Claude Ramey (29 October 1754 – 4 June 1838) was a French sculptor.

==Life==
Ramey was born in Dijon and received his art training in the École de Dessin in that city under François Devosge. He then went to Paris and studied Sculpture with Étienne-Pierre-Adrien Gois. In 1782, he won the Prix de Rome and was subsequently a pensionnaire at the French Academy in Rome from 1782 to 1786.

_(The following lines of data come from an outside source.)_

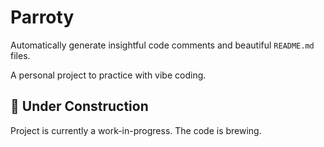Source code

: # Parroty
Automatically generate insightful code comments and beautiful `README.md` files.

A personal project to practice with vibe coding.


## 🚧 Under Construction
Project is currently a work-in-progress. The code is brewing.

Between 1806 and 1810 he was engaged on the bas reliefs on the Vendôme Column in Paris. In 1817, he was elected to the Academie des Beaux Arts; amongst his students was Jean-Pierre Cortot. In 1828, he produced a monumental statue of Cardinal Richelieu which was installed at Richelieu, Indre-et-Loire.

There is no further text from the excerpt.